╭─ RECORDS SUPPLIED

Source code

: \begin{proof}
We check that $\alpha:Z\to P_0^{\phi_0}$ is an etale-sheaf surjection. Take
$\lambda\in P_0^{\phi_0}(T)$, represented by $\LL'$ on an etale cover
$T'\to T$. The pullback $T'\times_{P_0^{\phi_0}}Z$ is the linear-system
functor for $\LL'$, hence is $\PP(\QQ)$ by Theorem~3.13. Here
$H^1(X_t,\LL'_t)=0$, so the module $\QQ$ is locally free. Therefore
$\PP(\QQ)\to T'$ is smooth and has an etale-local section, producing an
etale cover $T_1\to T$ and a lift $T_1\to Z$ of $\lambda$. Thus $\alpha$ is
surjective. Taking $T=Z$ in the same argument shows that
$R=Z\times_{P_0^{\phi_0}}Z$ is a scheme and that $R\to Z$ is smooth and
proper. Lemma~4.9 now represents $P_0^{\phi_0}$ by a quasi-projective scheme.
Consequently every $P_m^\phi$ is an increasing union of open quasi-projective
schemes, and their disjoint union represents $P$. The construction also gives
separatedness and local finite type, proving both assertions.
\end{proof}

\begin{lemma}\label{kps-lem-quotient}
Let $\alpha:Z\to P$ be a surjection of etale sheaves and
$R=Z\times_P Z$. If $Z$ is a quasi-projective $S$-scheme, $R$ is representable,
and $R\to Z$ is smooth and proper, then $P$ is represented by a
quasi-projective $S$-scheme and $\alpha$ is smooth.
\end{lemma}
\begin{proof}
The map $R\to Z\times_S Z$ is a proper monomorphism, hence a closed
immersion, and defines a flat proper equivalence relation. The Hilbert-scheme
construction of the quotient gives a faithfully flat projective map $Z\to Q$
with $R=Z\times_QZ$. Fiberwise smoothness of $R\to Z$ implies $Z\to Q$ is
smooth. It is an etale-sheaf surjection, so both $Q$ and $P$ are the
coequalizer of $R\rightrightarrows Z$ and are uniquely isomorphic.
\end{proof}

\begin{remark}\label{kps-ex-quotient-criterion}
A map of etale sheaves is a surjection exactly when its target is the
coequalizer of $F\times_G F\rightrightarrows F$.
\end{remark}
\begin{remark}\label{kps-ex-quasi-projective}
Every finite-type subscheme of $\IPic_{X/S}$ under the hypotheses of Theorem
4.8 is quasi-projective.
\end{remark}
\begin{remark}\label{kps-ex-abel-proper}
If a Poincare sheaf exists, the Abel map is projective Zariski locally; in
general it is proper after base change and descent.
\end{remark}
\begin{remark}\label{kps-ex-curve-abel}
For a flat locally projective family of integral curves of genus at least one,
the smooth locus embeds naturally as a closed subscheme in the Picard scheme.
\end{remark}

╰─
╭─ RECORDS SUPPLIED

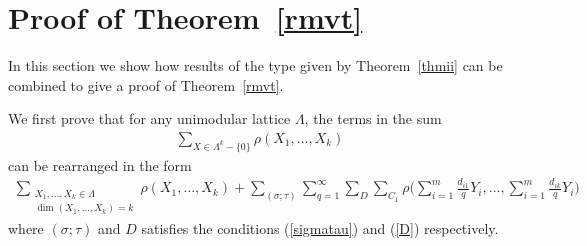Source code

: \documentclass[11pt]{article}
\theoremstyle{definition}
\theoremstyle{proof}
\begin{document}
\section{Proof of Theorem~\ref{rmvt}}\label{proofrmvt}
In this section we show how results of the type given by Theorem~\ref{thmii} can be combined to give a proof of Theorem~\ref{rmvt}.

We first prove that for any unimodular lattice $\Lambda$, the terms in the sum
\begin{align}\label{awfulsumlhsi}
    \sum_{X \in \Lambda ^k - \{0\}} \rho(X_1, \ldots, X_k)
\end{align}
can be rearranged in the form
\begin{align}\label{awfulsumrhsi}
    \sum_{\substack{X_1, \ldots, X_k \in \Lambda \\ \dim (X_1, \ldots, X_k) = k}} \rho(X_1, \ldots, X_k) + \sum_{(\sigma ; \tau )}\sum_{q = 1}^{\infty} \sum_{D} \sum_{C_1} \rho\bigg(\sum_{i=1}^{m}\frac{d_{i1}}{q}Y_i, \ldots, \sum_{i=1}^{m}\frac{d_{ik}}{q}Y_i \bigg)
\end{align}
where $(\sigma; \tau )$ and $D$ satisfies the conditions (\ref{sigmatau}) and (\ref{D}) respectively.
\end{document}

╰─
╭─ RECORDS SUPPLIED

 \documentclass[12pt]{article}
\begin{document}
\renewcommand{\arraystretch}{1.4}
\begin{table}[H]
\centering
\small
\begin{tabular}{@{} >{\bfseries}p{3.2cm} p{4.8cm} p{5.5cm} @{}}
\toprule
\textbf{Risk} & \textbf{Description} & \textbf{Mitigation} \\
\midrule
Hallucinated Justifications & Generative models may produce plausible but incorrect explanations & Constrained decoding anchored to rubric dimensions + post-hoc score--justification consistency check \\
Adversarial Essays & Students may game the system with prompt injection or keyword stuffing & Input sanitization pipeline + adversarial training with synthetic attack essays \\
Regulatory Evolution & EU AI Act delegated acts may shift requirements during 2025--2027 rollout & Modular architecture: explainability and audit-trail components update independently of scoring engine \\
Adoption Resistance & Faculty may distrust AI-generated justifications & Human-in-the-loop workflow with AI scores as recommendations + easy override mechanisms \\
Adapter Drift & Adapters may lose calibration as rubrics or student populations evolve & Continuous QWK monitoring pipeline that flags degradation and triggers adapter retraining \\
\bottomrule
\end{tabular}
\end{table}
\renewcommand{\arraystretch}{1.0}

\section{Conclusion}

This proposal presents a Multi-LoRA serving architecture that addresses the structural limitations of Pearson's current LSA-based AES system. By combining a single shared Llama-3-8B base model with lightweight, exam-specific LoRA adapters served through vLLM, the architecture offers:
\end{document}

╰─

**WHAT THE TASK ASKS**
Report only the number of lines, among the records above, that contain the word "hence".

**RESPONSE AREA**
2